**Task item:**
Which lines of the data below include the string "eventName"? Return each of them.

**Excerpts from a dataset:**
*** Block opens ***
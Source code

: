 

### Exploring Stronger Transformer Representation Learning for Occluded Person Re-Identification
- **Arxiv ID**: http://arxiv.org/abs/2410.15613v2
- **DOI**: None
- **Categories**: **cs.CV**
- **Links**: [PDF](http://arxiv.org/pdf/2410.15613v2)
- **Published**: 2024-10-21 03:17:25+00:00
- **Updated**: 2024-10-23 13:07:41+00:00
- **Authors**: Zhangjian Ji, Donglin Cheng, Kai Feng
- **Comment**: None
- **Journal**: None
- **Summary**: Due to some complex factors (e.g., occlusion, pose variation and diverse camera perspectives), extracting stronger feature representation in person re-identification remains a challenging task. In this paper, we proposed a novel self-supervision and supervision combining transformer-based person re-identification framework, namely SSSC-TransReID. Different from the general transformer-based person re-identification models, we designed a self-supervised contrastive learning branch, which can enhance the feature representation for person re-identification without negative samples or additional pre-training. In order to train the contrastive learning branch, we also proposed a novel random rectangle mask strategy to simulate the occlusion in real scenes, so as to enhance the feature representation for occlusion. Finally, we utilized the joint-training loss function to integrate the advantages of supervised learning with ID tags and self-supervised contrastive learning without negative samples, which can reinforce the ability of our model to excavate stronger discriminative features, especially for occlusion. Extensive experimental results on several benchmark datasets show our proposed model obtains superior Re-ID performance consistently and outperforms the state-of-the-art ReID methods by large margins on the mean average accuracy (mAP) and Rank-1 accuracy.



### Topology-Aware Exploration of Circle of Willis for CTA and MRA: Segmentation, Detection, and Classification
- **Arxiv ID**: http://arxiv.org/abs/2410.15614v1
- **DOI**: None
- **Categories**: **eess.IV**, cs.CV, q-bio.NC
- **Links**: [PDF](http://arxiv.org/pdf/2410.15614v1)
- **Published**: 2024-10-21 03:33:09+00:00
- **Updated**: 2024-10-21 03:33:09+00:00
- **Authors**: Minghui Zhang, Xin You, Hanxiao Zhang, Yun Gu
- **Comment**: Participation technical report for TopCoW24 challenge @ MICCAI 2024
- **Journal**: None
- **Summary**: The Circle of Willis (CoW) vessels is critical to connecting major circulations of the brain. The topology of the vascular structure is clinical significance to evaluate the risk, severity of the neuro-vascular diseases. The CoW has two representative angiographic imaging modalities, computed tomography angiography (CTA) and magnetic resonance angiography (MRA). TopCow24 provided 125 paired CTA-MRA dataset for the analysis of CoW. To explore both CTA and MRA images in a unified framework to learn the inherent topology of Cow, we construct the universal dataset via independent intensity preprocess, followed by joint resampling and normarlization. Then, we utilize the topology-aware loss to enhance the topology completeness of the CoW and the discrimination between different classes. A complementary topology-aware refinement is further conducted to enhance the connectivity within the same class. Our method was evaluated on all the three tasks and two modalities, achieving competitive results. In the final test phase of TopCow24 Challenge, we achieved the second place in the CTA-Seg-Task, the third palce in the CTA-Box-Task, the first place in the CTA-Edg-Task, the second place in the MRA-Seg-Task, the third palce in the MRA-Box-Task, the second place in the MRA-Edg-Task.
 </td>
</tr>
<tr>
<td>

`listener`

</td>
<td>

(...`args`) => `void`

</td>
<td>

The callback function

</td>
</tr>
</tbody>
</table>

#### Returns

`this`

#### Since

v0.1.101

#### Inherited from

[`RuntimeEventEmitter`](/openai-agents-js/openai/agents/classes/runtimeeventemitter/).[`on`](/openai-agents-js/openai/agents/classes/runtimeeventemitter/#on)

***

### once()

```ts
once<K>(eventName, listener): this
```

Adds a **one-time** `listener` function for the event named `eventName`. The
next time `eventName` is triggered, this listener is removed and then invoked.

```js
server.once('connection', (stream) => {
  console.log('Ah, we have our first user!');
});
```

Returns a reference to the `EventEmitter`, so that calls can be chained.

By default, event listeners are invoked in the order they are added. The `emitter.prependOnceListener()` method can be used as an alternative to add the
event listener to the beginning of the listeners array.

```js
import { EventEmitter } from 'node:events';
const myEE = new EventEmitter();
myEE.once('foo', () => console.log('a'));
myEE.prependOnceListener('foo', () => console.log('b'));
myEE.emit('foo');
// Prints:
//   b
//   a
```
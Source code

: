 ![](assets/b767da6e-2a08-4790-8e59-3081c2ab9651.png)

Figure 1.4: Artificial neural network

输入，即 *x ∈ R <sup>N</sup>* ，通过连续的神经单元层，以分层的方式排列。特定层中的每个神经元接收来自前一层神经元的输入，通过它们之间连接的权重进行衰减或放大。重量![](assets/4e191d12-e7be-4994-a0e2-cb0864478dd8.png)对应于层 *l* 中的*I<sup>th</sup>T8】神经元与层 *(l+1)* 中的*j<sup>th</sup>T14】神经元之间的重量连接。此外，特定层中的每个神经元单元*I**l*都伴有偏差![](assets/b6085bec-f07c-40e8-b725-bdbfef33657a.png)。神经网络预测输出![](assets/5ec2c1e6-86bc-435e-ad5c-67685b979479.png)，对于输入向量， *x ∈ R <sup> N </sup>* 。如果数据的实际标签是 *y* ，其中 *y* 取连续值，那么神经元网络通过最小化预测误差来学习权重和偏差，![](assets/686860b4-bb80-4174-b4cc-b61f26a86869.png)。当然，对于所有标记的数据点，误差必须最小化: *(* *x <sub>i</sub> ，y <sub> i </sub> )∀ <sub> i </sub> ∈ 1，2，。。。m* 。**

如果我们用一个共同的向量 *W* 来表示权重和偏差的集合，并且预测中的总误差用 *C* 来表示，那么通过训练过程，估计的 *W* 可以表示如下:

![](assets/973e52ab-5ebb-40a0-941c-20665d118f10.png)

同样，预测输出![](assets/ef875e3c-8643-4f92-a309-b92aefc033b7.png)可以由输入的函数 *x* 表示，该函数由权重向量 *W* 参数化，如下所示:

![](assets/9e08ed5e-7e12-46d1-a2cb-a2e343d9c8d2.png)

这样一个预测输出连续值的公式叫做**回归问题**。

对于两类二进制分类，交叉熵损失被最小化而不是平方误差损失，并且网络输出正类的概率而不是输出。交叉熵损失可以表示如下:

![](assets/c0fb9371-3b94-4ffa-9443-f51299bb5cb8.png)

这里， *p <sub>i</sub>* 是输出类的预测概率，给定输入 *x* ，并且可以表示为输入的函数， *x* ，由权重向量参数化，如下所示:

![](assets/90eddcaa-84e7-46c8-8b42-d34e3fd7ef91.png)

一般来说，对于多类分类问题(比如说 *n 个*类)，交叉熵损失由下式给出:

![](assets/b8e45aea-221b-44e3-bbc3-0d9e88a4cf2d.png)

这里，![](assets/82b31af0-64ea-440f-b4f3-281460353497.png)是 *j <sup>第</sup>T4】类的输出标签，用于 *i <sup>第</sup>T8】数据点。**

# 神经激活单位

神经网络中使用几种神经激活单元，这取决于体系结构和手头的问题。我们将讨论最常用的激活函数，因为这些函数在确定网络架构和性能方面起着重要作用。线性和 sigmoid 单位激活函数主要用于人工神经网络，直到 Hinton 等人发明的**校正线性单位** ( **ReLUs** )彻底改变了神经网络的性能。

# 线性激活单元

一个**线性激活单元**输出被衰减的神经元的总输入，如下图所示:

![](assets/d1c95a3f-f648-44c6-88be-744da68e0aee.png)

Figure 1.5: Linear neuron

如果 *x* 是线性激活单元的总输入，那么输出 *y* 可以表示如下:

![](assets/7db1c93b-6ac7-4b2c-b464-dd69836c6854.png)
*** Block closes ***
**Output of the exercise:**
once<K>(eventName, listener): this
Adds a **one-time** `listener` function for the event named `eventName`. The
next time `eventName` is triggered, this listener is removed and then invoked.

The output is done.